We continue our weekly discussions with the state’s Chief Health Strategist Dr. Joshua Wynne.
He answers several lingering coronavirus questions that have come from our viewers, newsroom staff, and other things frequently googled lately.
First, does supplementing your diet with vitamin D help prevent catching the virus?
It’s been a hot topic online, even being mentioned by a Bismarck City Commissioner ahead of implementing a mask mandate.
“People who don’t have adequate exposure to sunlight may actually be Vitamin D deficient,” Dr.
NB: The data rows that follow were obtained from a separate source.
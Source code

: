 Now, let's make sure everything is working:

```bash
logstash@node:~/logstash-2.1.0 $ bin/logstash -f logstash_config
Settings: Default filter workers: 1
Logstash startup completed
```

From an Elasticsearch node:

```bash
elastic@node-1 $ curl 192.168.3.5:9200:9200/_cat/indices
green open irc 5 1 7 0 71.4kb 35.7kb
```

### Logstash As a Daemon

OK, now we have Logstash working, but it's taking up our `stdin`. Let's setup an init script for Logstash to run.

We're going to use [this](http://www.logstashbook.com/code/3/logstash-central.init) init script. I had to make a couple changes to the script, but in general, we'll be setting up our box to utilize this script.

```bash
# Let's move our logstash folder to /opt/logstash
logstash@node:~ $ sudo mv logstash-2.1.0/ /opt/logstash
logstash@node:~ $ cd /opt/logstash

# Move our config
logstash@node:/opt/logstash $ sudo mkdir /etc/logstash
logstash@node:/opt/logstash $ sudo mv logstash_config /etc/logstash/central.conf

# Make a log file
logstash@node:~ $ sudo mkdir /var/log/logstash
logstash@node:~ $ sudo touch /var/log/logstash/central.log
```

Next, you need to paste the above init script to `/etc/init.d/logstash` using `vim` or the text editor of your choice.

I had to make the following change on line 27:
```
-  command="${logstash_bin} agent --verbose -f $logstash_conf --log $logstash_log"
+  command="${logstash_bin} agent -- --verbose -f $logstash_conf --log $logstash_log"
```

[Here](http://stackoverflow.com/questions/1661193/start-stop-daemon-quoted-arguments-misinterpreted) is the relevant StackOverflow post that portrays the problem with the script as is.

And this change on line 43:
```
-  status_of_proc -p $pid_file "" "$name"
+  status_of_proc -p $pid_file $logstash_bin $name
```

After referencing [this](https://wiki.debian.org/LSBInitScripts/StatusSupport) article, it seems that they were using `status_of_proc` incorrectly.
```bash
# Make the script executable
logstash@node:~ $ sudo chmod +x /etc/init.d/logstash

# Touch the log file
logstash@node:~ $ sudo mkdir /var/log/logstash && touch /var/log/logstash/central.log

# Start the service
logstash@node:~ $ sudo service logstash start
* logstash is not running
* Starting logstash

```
Wynne explained.
“So it’s not unreasonable for people in long-term care and who don’t get outside to take supplemental vitamins, especially vitamin D.”
He adds, there’s no concrete proof in relation to COVID-19, and, that taking more than a recommended dose (about 600-700 units a day) can be harmful.
Next, how long after you know you were exposed, should you go get a test?
“So the average time from contact to really having a good viral load and symptoms is typically day 5-and-a-half, but it ranges a fair amount,” Dr. Wynne responded.
He says a test on day 6 or 7 is more likely to be accurate, though, than day 3 or 4.
Next on the list, why are some people super-spreaders of the virus?
“If someone shouts a lot or sings, or does something like that, that probably can spread it more than someone who doesn’t,” Dr. Wynne shared.
“But secondly, for reasons we don’t know yet, certain people have extremely high viral loads (that’s the amount of virus that they have in their upper airways).”
Lastly, we asked how you know for sure you’re no longer contagious after an infection.
Dr. Wynne says a test is not necessarily good enough because they may pick up an inactive piece of the virus in your system, resulting in a false positive when you can no longer spread it.
He says to be sure, isolate for 10 days if you’re asymptomatic, and if you have symptoms, for 10 days after they subside.